Sebuah term: “Banyak orang yang menganggap bahwa ketika tengah ditimpa musibah atau bencana, maka pada saat itu mereka beranggapan bahwa Tuhan tengah murka kepada kita, dan pada saat itu keputus asaan melanda kita sejadi-jadinya”.

Padahal jika kita menganalogikan kasus tersebut pada sifat dan sikap manusia, term di atas tidak dapat ditangkap logis secara nalar. Maksud saya seperti ini, ketika suatu ketika atasan saya marah kepada saya. Maka, “kemarahan” atasan saya adalah buah dari kekecewaan atasan saya terhadap pekerjaan saya yang tidak beres (dalam hal ini kausalitas/ hukum sebab akibat berlaku). Contoh mudah yang lebih konkrit adalah tidak mungkin ada asap tanpa terlebih dahulu adanya api. Kembali ke term di atas dan mengapa saya bilang anggapan seperti di atas tidak logis, karena ada dalam diri manusia sikap egoisentris yang jika dibombardir oleh sanggahan-sanggahan yang bersifat immaterial (statement) maka ia tidak dapat goyah sedikitpun. Maksud sederhana saya misalnya ketika kita sedang berdebat tentang mengapa tingakat kecelakaan lalu lintas banyak terjadi pada pengendara sepeda motor dan apa penyebab-penyebabnya, maka masing-masing kita akan memiliki pembenaran tentang hal tersebut. Pun ketika anggapan kita tidak diterima oleh orang lain maka tetap di dalam diri kita sendiri, kita akan terus menganggap bahwa pendapat kitalah yang paling benar.

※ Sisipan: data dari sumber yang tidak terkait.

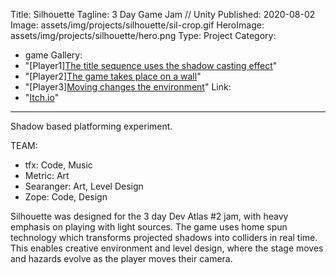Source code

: ﻿Title: Silhouette
Tagline:  3 Day Game Jam // Unity
Published: 2020-08-02
Image: assets/img/projects/silhouette/sil-crop.gif
HeroImage: assets/img/projects/silhouette/hero.png
Type: Project
Category: 
  - game
Gallery:
  - "[Player1][The title sequence uses the shadow casting effect](assets/img/projects/silhouette/title.gif)"
  - "[Player2][The game takes place on a wall](assets/img/projects/silhouette/environment.png)"
  - "[Player3][Moving changes the environment](assets/img/projects/silhouette/movement.gif)"
Link:
  - "[Itch.io](https://metriczero.itch.io/silhouette)"
---
Shadow based platforming experiment.

TEAM:
- tfx: Code, Music
- Metric: Art
- Searanger: Art, Level Design
- Zope: Code, Design

Silhouette was designed for the 3 day Dev Atlas #2 jam, with heavy emphasis on playing with light sources.  The game uses home spun technology which transforms projected shadows into colliders in real time.  This enables creative environment and level design, where the stage moves and hazards evolve as the player moves their camera.

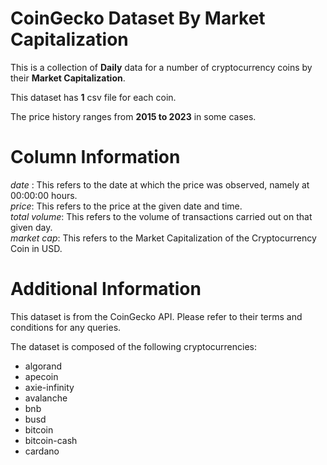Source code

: # CoinGecko Dataset By Market Capitalization   

This is a collection of **Daily** data for a number of cryptocurrency coins by their **Market Capitalization**.   

This dataset has **1** csv file for each coin.   

The price history ranges from **2015 to 2023** in some cases.   

# Column Information   

_date_ : This refers to the date at which the price was observed, namely at 00:00:00 hours.   
_price_: This refers to the price at the given date and time.   
_total volume_: This refers to the volume of transactions carried out on that given day.   
_market cap_: This refers to the Market Capitalization of the Cryptocurrency Coin in USD.   

# Additional Information
This dataset is from the CoinGecko API. Please refer to their terms and conditions for any queries.   


The dataset is composed of the following cryptocurrencies:   

* algorand
* apecoin
* axie-infinity
* avalanche
* bnb
* busd
* bitcoin
* bitcoin-cash
* cardano

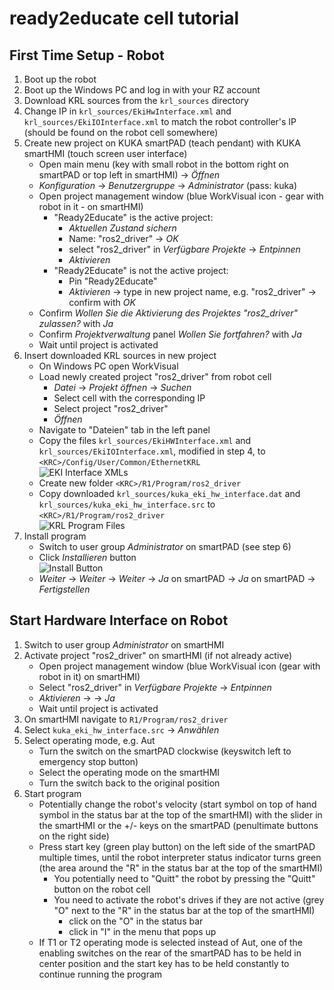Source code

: # ready2educate cell tutorial

## First Time Setup - Robot

1. Boot up the robot
2. Boot up the Windows PC and log in with your RZ account
3. Download KRL sources from the `krl_sources` directory
4. Change IP in `krl_sources/EkiHwInterface.xml` and `krl_sources/EkiIOInterface.xml` to match the robot
   controller's IP (should be found on the robot cell somewhere)
5. Create new project on KUKA smartPAD (teach pendant) with KUKA smartHMI (touch screen user interface)
    - Open main menu (key with small robot in the bottom right on smartPAD or top left in
      smartHMI) &rarr; _Öffnen_
    - _Konfiguration_ &rarr; _Benutzergruppe_ &rarr; _Administrator_ (pass: kuka)
    - Open project management window (blue WorkVisual icon - gear with robot in it - on smartHMI)
        - "Ready2Educate" is the active project:
            - _Aktuellen Zustand sichern_
            - Name: "ros2_driver" &rarr; _OK_
            - select "ros2_driver" in _Verfügbare Projekte_ &rarr; _Entpinnen_
            - _Aktivieren_
        - "Ready2Educate" is not the active project:
            - Pin "Ready2Educate"
            - _Aktivieren_ &rarr; type in new project name, e.g. "ros2_driver" &rarr; confirm with _OK_
    - Confirm _Wollen Sie die Aktivierung des Projektes "ros2_driver" zulassen?_ with _Ja_
    - Confirm _Projektverwaltung_ panel _Wollen Sie fortfahren?_ with _Ja_
    - Wait until project is activated
6. Insert downloaded KRL sources in new project
    - On Windows PC open WorkVisual
    - Load newly created project "ros2_driver" from robot cell
        - _Datei_ &rarr; _Projekt öffnen_ &rarr; _Suchen_
        - Select cell with the corresponding IP
        - Select project "ros2_driver"
        - _Öffnen_
    - Navigate to "Dateien" tab in the left panel
    - Copy the files `krl_sources/EkiHWInterface.xml` and `krl_sources/EkiIOInterface.xml`, modified in step 4,
      to `<KRC>/Config/User/Common/EthernetKRL`  
      ![EKI Interface XMLs](readme_imgs/xmls.png)
    - Create new folder `<KRC>/R1/Program/ros2_driver`
    - Copy downloaded `krl_sources/kuka_eki_hw_interface.dat` and `krl_sources/kuka_eki_hw_interface.src`
      to `<KRC>/R1/Program/ros2_driver`  
      ![KRL Program Files](readme_imgs/krl_files.png)
7. Install program
    - Switch to user group _Administrator_ on smartPAD (see step 6)
    - Click _Installieren_ button  
      ![Install Button](readme_imgs/install_button.png)
    - _Weiter_ &rarr; _Weiter_ &rarr; _Weiter_ &rarr; _Ja_ on smartPAD &rarr;
      _Ja_ on smartPAD &rarr; _Fertigstellen_

## Start Hardware Interface on Robot

1. Switch to user group _Administrator_ on smartHMI
2. Activate project "ros2_driver" on smartHMI (if not already active)
    - Open project management window (blue WorkVisual icon (gear with robot in it) on smartHMI)
    - Select "ros2_driver" in _Verfügbare Projekte_ &rarr; _Entpinnen_
    - _Aktivieren_ &rarr; -> _Ja_
    - Wait until project is activated
3. On smartHMI navigate to  `R1/Program/ros2_driver`
4. Select `kuka_eki_hw_interface.src` &rarr; _Anwählen_
5. Select operating mode, e.g. Aut
    - Turn the switch on the smartPAD clockwise (keyswitch left to emergency stop button)
    - Select the operating mode on the smartHMI
    - Turn the switch back to the original position
6. Start program
    - Potentially change the robot's velocity (start symbol on top of hand symbol in the status bar at
      the
      top of the smartHMI) with the slider in the smartHMI or the +/- keys on the smartPAD
      (penultimate buttons on the right side)
    - Press start key (green play button) on the left side of the smartPAD multiple times, until the robot interpreter
      status indicator turns green
      (the area around the "R" in the status bar at the top of the smartHMI)
        - You potentially need to "Quitt" the robot by pressing the "Quitt" button on the robot cell
        - You need to activate the robot's drives if they are not active (grey "O" next to the "R" in the status bar at
          the top of the smartHMI)
            - click on the "O" in the status bar
            - click in "I" in the menu that pops up
    - If T1 or T2 operating mode is selected instead of Aut, one of the enabling switches on the rear of the smartPAD
      has
      to be held in center position and the start key has to be held constantly to continue running
      the program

Lalu jika begitu apakah sampai seterusnya manusia tidak akan pernah memiliki 1 anggapan yang sama terhadap sesuatu hal?, dan jawabannya adalah ada satu titik ketika kita akan memiliki 1 persepsi yang sama terhadap sesuatu, dan jawabannya adalah ketika secara bersama-sama kita dihadapkan pada fakta riil yang tengah kita perdebatkan. Contoh konkritnya adalah: kita pasti akan memiliki persepsi yang sama terhadap berbagai macam penyebab kecelakaan lalu lintas pada pengendara sepeda motor, ketika saya dan anda bersama-sama berboncenga mengendarai sepeda motor dan pada saat yang bersamaan kita mengalami kecelakaan (naudzubilah). Maka setelah itu kita akan memiliki 1 persepsi yang sama yaitu bahwa kecelakaan terjadi karena kita tidak hati-hati, dan tidak mematuhi peraturan lalu lintas.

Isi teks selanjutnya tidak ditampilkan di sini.